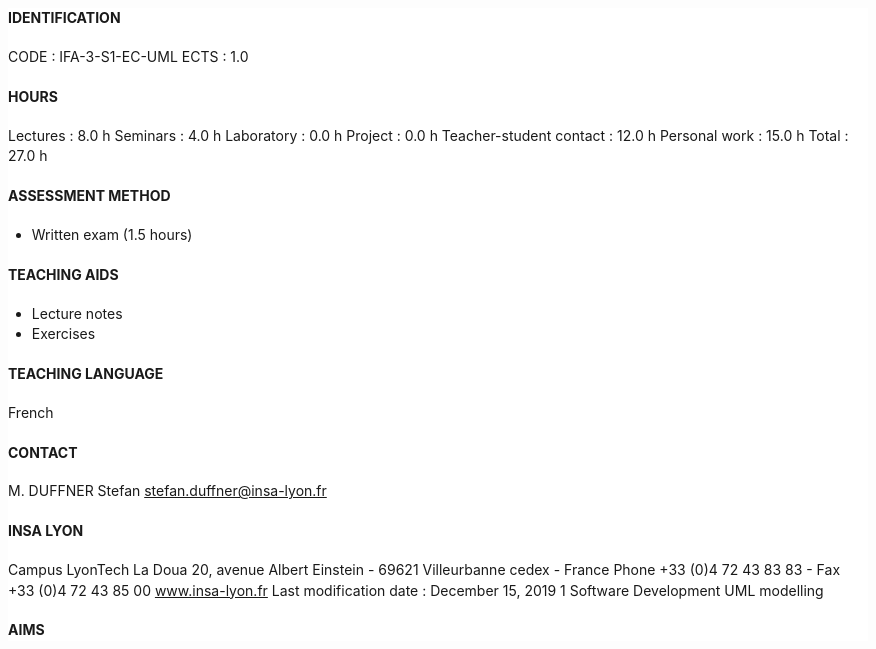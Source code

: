 #### IDENTIFICATION

CODE :
IFA-3-S1-EC-UML
ECTS :
1.0

#### HOURS

Lectures :
8.0 h
Seminars :
4.0 h
Laboratory :
0.0 h
Project :
0.0 h
Teacher-student
contact :
12.0 h
Personal work :
15.0 h
Total :
27.0 h

#### ASSESSMENT METHOD

- Written exam (1.5 hours)

#### TEACHING AIDS

- Lecture notes
- Exercises

#### TEACHING LANGUAGE

French

#### CONTACT

M. DUFFNER Stefan
stefan.duffner@insa-lyon.fr

#### INSA LYON

Campus LyonTech La Doua
20, avenue Albert Einstein - 69621 Villeurbanne cedex - France
Phone +33 (0)4 72 43 83 83 - Fax +33 (0)4 72 43 85 00
www.insa-lyon.fr
Last modification date : December 15, 2019
1
Software Development
UML modelling

#### AIMS
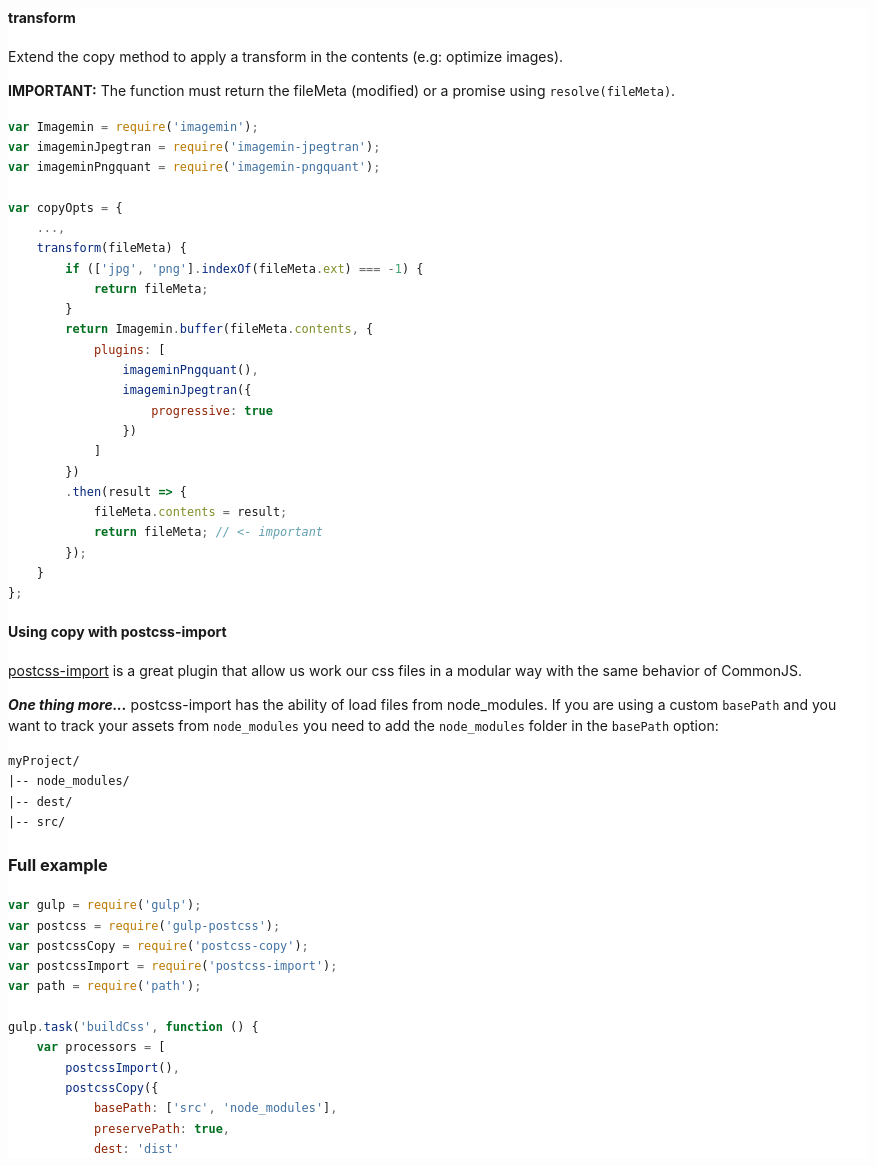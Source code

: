 #### <a name="using-transform"></a> transform
Extend the copy method to apply a transform in the contents (e.g: optimize images).

**IMPORTANT:** The function must return the fileMeta (modified) or a promise using ```resolve(fileMeta)```.
```js
var Imagemin = require('imagemin');
var imageminJpegtran = require('imagemin-jpegtran');
var imageminPngquant = require('imagemin-pngquant');

var copyOpts = {
    ...,
    transform(fileMeta) {
        if (['jpg', 'png'].indexOf(fileMeta.ext) === -1) {
            return fileMeta;
        }
        return Imagemin.buffer(fileMeta.contents, {
            plugins: [
                imageminPngquant(),
                imageminJpegtran({
                    progressive: true
                })
            ]
        })
        .then(result => {
            fileMeta.contents = result;
            return fileMeta; // <- important
        });
    }
};
```

#### <a name="using-postcss-import"></a> Using copy with postcss-import
[postcss-import](https://github.com/postcss/postcss-import) is a great plugin that allow us work our css files in a modular way with the same behavior of CommonJS.

***One thing more...***
postcss-import has the ability of load files from node_modules. If you are using a custom `basePath` and you want to
track your assets from `node_modules` you need to add the `node_modules` folder in the `basePath` option:

```
myProject/
|-- node_modules/
|-- dest/
|-- src/
```

### Full example
```js
var gulp = require('gulp');
var postcss = require('gulp-postcss');
var postcssCopy = require('postcss-copy');
var postcssImport = require('postcss-import');
var path = require('path');

gulp.task('buildCss', function () {
    var processors = [
        postcssImport(),
        postcssCopy({
            basePath: ['src', 'node_modules'],
            preservePath: true,
            dest: 'dist'
```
*****
ACTIVITY
Where a line in the entries holds the word "files", copy that line.

ANSWER SPACE
[postcss-import](https://github.com/postcss/postcss-import) is a great plugin that allow us work our css files in a modular way with the same behavior of CommonJS.
postcss-import has the ability of load files from node_modules. If you are using a custom `basePath` and you want to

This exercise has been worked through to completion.